Re: commloops cache digest code works

From: Joe Cooper <joe@dont-contact.us>
Date: Sun, 24 Feb 2002 17:19:39 -0600

The performance change may all be in my head. As I said, the box has
evolved since I last ran any serious benchmarks on it. It has twice as
much RAM, but twice as much crap running on it and I figured the lack of
a second disk would have a negative impact as well. But we might just
be seeing the improvement that 256MB of extra RAM can give (and load
shedding capability that 2.2STABLE5 didn't have--it was keep up or crash
and burn back then--these days those little spikes up to 3 sec avg
response time do not mean a death spiral as they always do in
2.2STABLE5+hno--so it was impossible to push it as hard).

Stability is the primary purpose of this testing, and on that count it
is definitely very solid.
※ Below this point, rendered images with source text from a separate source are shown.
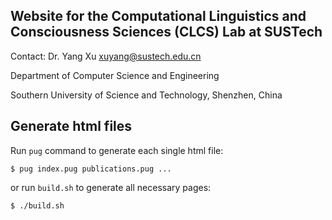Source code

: ## Website for the Computational Linguistics and Consciousness Sciences (CLCS) Lab at SUSTech

Contact: Dr. Yang Xu <xuyang@sustech.edu.cn>

Department of Computer Science and Engineering

Southern University of Science and Technology, Shenzhen, China

## Generate html files
Run `pug` command to generate each single html file:
```
$ pug index.pug publications.pug ...
```
or run `build.sh` to generate all necessary pages:
```
$ ./build.sh
```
I forgot that recent Polygraph versions don't
play nice with the datacomm-1 workload and never shutdown--and you may
recall that the working set in datacomm-1 grows infinitely throughout
the test. So at 11.92 hours into the test, the box is still holding
together very nicely--14.28GB is the current fill size (and we've got a
single 4GB cache_dir). Hits at this point are about what one would
expect from a too small cache_dir for the test (35%, roughly). Error
count is a lovely '2'. Yep, two errors in twelve hours of too much load.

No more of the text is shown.